--- DATA UNDER STUDY ---

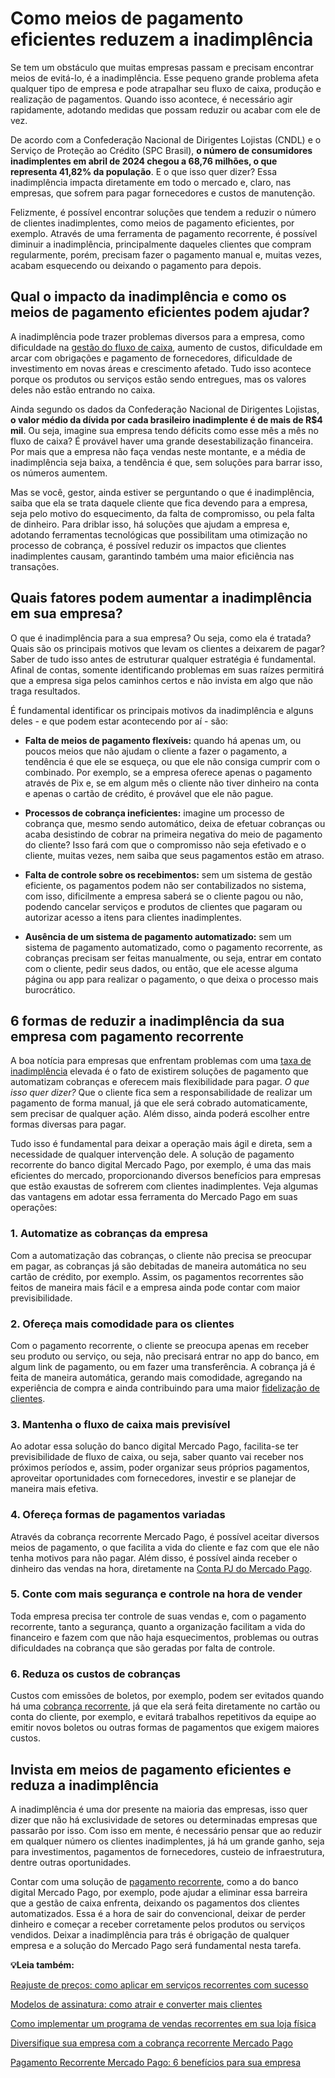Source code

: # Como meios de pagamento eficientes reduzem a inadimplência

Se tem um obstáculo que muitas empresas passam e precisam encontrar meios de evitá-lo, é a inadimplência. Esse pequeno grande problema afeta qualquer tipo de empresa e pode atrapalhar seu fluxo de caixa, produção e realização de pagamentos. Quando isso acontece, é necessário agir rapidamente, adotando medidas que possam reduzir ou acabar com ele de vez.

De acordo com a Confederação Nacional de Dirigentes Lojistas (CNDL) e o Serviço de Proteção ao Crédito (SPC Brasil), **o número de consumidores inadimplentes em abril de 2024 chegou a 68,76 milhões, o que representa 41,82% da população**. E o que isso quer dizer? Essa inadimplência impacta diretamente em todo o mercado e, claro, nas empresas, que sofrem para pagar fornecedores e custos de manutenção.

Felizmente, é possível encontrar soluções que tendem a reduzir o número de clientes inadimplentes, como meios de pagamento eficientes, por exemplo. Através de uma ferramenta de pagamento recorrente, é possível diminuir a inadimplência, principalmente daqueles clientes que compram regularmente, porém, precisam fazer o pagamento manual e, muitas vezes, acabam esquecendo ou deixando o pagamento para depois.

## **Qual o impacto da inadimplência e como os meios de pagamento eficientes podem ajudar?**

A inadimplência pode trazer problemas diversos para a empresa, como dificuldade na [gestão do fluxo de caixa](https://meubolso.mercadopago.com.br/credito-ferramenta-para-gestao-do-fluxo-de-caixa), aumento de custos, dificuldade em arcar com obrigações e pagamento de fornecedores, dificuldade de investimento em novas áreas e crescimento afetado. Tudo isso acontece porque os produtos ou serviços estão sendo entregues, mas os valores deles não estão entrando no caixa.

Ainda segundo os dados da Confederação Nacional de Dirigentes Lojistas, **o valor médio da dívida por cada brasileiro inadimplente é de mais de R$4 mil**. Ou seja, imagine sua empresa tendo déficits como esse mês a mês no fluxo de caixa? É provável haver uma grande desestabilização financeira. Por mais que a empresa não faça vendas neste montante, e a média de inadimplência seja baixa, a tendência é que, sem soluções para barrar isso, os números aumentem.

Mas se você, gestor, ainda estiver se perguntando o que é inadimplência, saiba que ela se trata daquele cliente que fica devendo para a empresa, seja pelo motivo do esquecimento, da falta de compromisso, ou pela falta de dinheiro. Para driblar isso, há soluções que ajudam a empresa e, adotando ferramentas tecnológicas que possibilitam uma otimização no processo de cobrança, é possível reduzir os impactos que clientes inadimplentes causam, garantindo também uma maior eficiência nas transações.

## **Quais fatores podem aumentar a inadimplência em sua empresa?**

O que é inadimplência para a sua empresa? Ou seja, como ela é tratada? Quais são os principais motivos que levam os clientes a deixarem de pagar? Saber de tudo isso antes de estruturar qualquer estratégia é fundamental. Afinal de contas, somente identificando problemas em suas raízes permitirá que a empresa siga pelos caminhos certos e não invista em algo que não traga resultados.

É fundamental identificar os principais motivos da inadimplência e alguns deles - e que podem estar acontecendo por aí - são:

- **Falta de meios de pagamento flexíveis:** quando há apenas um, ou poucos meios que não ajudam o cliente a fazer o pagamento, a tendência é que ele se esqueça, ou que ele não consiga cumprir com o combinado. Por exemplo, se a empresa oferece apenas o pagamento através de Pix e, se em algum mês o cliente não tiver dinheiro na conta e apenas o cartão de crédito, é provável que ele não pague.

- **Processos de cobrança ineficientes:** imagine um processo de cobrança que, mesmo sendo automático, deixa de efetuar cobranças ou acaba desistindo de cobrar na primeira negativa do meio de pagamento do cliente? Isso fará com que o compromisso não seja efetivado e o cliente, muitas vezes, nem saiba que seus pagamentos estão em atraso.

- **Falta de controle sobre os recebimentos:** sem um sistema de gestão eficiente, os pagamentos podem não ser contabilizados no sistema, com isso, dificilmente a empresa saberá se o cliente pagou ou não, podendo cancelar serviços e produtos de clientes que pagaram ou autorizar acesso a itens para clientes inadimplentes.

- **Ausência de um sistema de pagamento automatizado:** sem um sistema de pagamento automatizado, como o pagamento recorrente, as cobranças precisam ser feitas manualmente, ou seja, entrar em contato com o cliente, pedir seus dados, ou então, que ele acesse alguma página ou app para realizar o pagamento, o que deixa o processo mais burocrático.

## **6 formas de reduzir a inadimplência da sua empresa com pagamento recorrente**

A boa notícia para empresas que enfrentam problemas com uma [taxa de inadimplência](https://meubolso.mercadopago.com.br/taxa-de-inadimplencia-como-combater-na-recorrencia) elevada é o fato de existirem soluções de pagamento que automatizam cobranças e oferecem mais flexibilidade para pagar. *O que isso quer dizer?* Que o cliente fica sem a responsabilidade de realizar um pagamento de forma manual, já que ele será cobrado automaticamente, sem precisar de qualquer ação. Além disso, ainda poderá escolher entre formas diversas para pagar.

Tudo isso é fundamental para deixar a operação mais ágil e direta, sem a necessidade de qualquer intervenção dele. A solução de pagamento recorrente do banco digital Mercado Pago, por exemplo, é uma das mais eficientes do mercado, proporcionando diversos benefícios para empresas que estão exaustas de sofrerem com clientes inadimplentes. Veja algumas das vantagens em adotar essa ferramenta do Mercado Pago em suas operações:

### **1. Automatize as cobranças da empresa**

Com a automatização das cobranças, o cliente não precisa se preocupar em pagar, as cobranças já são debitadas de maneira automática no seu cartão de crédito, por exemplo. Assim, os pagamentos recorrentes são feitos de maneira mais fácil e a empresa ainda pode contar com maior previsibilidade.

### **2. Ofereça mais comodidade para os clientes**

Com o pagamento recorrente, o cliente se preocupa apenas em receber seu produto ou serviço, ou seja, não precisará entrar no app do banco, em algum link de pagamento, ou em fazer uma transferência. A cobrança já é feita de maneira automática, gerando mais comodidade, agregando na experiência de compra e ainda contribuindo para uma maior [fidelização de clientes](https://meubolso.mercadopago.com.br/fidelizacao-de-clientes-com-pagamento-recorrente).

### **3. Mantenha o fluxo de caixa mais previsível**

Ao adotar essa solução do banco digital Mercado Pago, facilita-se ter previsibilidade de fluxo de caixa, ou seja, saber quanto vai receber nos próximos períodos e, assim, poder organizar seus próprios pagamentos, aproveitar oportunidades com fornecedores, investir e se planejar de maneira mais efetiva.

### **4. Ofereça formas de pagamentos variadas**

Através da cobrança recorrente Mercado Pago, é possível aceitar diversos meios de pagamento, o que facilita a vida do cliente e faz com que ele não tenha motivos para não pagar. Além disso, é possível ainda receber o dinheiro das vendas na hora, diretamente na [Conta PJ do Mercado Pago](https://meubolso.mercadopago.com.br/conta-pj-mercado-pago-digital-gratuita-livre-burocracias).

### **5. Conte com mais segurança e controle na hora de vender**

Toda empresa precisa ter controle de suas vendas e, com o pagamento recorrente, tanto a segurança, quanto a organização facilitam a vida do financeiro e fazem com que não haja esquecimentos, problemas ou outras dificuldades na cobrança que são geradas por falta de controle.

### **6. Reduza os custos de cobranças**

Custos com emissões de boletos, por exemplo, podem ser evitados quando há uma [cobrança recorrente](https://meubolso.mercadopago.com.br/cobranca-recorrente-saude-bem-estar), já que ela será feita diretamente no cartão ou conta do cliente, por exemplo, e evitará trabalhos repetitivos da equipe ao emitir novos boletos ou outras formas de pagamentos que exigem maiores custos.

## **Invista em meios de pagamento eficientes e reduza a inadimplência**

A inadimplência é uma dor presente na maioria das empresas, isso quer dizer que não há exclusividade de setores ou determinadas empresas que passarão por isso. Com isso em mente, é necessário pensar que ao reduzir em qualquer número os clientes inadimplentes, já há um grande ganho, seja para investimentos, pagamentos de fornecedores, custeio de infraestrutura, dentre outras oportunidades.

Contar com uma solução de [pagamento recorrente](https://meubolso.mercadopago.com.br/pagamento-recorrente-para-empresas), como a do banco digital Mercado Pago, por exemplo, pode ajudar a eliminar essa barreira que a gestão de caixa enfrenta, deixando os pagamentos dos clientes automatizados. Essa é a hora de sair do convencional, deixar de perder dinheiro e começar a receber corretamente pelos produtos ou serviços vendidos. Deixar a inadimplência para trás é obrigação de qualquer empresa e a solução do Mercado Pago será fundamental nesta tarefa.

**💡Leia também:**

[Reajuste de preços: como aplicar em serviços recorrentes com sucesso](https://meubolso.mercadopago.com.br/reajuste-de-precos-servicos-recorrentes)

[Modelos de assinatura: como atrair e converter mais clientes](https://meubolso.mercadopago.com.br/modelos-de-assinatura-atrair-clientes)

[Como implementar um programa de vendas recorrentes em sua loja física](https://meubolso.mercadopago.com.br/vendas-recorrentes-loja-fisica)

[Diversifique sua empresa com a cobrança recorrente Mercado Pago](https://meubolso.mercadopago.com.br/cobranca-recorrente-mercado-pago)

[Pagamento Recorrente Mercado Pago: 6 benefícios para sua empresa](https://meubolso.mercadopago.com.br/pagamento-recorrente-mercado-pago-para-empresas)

---

WORK INSTRUCTION:
Go through the records above. Copy each line in which the string "ajudar" appears.

ANSWER BOX:
## **Qual o impacto da inadimplência e como os meios de pagamento eficientes podem ajudar?**
Contar com uma solução de [pagamento recorrente](https://meubolso.mercadopago.com.br/pagamento-recorrente-para-empresas), como a do banco digital Mercado Pago, por exemplo, pode ajudar a eliminar essa barreira que a gestão de caixa enfrenta, deixando os pagamentos dos clientes automatizados. Essa é a hora de sair do convencional, deixar de perder dinheiro e começar a receber corretamente pelos produtos ou serviços vendidos. Deixar a inadimplência para trás é obrigação de qualquer empresa e a solução do Mercado Pago será fundamental nesta tarefa.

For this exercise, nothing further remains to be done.